Personal tools
You are here: Home Products Plone Roadmap #93: Optimize Plone for speed
Document Actions

#93: Optimize Plone for speed

Contents
  1. Motivation
  2. Assumptions
  3. Proposal
  4. Progress log
  5. Participants
by Alexander Limi last modified June 11, 2006 - 00:22
Plone 2.0 had a number of bottlenecks that have mostly been resolved in the current 2.1 branch with the new navigation tree and catalog-based folder listings. However, there are a few other areas that can be improved.
Proposed by
Alexander Limi
Proposal type
Architecture
Repository branch
plip93-optimize-templates
State
completed

Motivation

It's important that Plone becomes faster - although Plone is made to be fronted with Apache/Squid caching, it makes sense to optimize page load speeds for big deployments - and it also makes a difference in the day-to-day development usage.

Assumptions

This proposal mostly concerns itself with optimization of page views for anonymous users. While editing speed matters too, this is a more complex part to optimize, and is outside the scope of this PLIP, although should obviously be a focus area in the future.

Proposal

After doing some initial, simple profiling, I identified some attack vectors that would give a lot of speed-up with little effort.

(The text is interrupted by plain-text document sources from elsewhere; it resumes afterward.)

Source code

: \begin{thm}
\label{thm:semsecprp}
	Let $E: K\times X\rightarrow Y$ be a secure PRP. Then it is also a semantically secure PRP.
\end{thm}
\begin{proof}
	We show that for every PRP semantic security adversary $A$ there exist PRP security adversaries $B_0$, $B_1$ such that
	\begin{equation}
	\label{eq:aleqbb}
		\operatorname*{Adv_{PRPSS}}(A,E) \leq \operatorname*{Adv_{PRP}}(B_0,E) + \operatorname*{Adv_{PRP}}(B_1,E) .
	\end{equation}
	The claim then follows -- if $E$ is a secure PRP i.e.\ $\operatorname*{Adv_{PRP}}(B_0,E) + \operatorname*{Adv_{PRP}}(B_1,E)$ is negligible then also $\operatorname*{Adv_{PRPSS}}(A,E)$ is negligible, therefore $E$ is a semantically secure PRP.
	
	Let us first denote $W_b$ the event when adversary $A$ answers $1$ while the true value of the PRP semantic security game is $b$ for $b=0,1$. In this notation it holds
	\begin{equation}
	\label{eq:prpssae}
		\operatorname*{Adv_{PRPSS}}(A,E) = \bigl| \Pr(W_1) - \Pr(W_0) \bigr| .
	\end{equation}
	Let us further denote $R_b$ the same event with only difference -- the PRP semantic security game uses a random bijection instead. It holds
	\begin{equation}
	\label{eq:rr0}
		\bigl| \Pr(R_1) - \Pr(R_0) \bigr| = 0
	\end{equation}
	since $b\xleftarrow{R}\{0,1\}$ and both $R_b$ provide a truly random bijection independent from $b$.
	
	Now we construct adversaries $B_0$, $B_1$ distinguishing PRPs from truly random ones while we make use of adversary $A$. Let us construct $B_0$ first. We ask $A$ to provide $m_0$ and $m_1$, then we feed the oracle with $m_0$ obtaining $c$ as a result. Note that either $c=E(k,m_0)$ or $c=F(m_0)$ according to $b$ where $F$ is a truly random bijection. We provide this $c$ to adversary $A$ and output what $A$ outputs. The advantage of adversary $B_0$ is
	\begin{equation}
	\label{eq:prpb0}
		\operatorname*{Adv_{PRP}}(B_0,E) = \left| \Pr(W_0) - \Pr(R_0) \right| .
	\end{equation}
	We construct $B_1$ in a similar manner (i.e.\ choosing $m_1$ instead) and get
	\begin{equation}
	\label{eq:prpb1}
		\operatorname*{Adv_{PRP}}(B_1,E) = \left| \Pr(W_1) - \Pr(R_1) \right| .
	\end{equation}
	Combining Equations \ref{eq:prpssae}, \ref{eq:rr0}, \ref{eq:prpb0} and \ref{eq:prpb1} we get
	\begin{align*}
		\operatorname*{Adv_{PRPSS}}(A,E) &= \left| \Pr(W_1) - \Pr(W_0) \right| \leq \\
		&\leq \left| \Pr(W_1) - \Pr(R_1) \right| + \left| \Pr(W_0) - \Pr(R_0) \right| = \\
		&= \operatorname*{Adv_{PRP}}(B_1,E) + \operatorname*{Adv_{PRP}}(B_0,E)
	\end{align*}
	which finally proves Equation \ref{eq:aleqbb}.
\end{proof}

The areas where I think we should focus our attentions are:

  1. The breadcrumbs code
  2. The 'listMetaTags' method
  3. The calendar portlet

Here is some output from 10 page loads as Anonymous User of the front page of a newly created Plone site on my 1.5GHz PowerBook G4 running in debug mode - Plone 2.1 branch (Revision: 6338). I use PTProfiler as my main analysis tool for this.

The table has been edited to show only the main offenders speed-wise. I have highlighted cases of very expensive single calls or with an excessive number of calls to methods.

Expression (partial listing) Total time Number of calls Time per call
Total rendering time 8.9213 10 0.89213
python: portal.portal_actions.listFilteredActionsFor(here) 0.7863 10 0.07863
path: here/listMetaTags|nothing 0.4551 10 0.04551
python: portal.breadcrumbs(here) 0.2081 10 0.02081
python: here.getBeginAndEndTimes(day=daynumber, month=month, year=year) 0.1694 60 0.00282
path: day/event 0.0672 700 0.0001
python: current.year()==year and current.month()==month and current.day()==int(daynumber) 0.0558 580 0.0001
python: here.portal_url() + '/search?review_state=published &start.query:record:date=%s&start.range:record=max &end.query:record:date=%s &end.range:record=min'%(pss.url_quote(begin), pss.url_quote(end)) 0.0455 60 0.00076
path: day/day 0.0384 350 0.00011
python: '%d%0.2d%0.2d' % (year, month, daynumber) 0.0258 350 7e-05
python: test(current.year()==year and current.month()==month and current.day()==int(daynumber), 'todayevent', 'event') 0.0186 60 0.00031
python: DateTime(begEndTimes[0].timeTime()+86400).ISO() 0.0184 60 0.00031

As you can see, the main offender speed-wise is the listFilteredActionsFor method - although there's not much we can do about this, since it's a CMF construct. Initial testing with CMF 1.5 (which has lazy action evaluation) didn't show any improvement here - so we'll skip this as a target for our optimizations.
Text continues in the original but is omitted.